Short term villages are one of the fastest growing
growth sectors in the village sector today.
Short term villages are popular
Let me show you what I mean.
[photo of small tents grouped in bunches of 4-5]
As you can see this short term village
is almost over.
Consider the fact that while I am talking to you
I am also touching myself.
Let’s go to the next slide
Personal hygiene in the short term village
You might be wondering why people live in short term villages.
The top two reasons are:
Village With Two Visigoths Arguing
Disclaimer: The two Visigoths depicted here are entirely fictitious and not based on actual historical figures; any resemblance to actual Visigoths, alive or dead, is purely coincidental.
[We see a small clearing between rustic thatched roof dwellings.

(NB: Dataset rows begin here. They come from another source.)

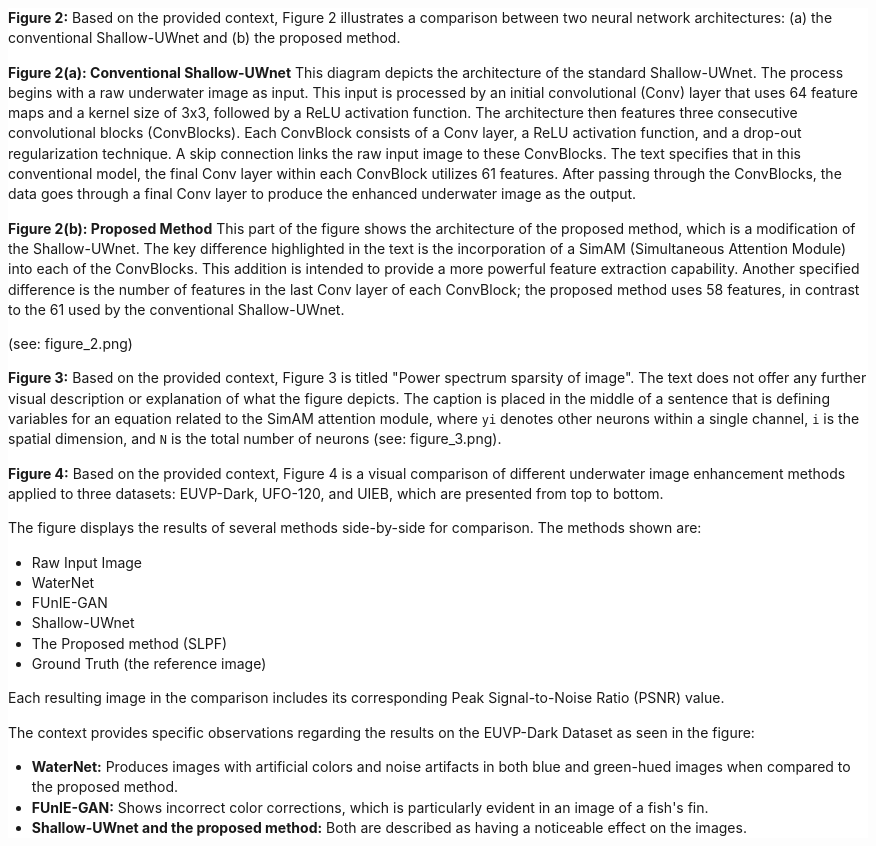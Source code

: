 **Figure 2:** Based on the provided context, Figure 2 illustrates a comparison between two neural network architectures: (a) the conventional Shallow-UWnet and (b) the proposed method.

**Figure 2(a): Conventional Shallow-UWnet**
This diagram depicts the architecture of the standard Shallow-UWnet. The process begins with a raw underwater image as input. This input is processed by an initial convolutional (Conv) layer that uses 64 feature maps and a kernel size of 3x3, followed by a ReLU activation function. The architecture then features three consecutive convolutional blocks (ConvBlocks). Each ConvBlock consists of a Conv layer, a ReLU activation function, and a drop-out regularization technique. A skip connection links the raw input image to these ConvBlocks. The text specifies that in this conventional model, the final Conv layer within each ConvBlock utilizes 61 features. After passing through the ConvBlocks, the data goes through a final Conv layer to produce the enhanced underwater image as the output.

**Figure 2(b): Proposed Method**
This part of the figure shows the architecture of the proposed method, which is a modification of the Shallow-UWnet. The key difference highlighted in the text is the incorporation of a SimAM (Simultaneous Attention Module) into each of the ConvBlocks. This addition is intended to provide a more powerful feature extraction capability. Another specified difference is the number of features in the last Conv layer of each ConvBlock; the proposed method uses 58 features, in contrast to the 61 used by the conventional Shallow-UWnet.

(see: figure_2.png)

**Figure 3:** Based on the provided context, Figure 3 is titled "Power spectrum sparsity of image". The text does not offer any further visual description or explanation of what the figure depicts. The caption is placed in the middle of a sentence that is defining variables for an equation related to the SimAM attention module, where `yi` denotes other neurons within a single channel, `i` is the spatial dimension, and `N` is the total number of neurons (see: figure_3.png).

**Figure 4:** Based on the provided context, Figure 4 is a visual comparison of different underwater image enhancement methods applied to three datasets: EUVP-Dark, UFO-120, and UIEB, which are presented from top to bottom.

The figure displays the results of several methods side-by-side for comparison. The methods shown are:

- Raw Input Image
- WaterNet
- FUnIE-GAN
- Shallow-UWnet
- The Proposed method (SLPF)
- Ground Truth (the reference image)

Each resulting image in the comparison includes its corresponding Peak Signal-to-Noise Ratio (PSNR) value.

The context provides specific observations regarding the results on the EUVP-Dark Dataset as seen in the figure:

- **WaterNet:** Produces images with artificial colors and noise artifacts in both blue and green-hued images when compared to the proposed method.
- **FUnIE-GAN:** Shows incorrect color corrections, which is particularly evident in an image of a fish's fin.
- **Shallow-UWnet and the proposed method:** Both are described as having a noticeable effect on the images.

It’s sunny and too warm; there are sounds of bees, yellowhammers, and unruly sheep bleating in the distance. A young bearded man clad in a brown-hued tunic and loose trousers and a bare-headed woman in a mustard-colored tunic dress are speaking. Their voices float past each other into the cloudless sky.]
Maps I fucking hate them with their lines and tiny lettering cluttering the surface
and everything so spelled out where are you going to go
I mean it’s all there already no mystery
I guess But why don’t we stop repeating ourselves
Why not head in a new direction Use a map for ideas
[We hear the sound of pigs arguing nearby. A baby is crying inside one of the houses. The strong smell of manure rises with the man’s voice:]
Fuck them who needs them I’ll tell you what losers need them because they are fucking lost
If you are never fucking lost you don’t need a fucking map
Where are you going now I’m pretty sure I saw you first She’s not as—
I thought you wanted to stay and start a family—[Head down, hair falling around face]
Sometimes on my worst days I wander
I mean wonder about what it would be like…
[His jaw set, shoulders slumping] Ever since he started
with the maps and the plans We don’t just go anymore We plan we plot
Aren’t you hungry I am really fucking hungry
This village is too crowded I want to find my own
But maps are nice If you take one you will find your way
back to me specifically [Speaks emphatically and points to breast]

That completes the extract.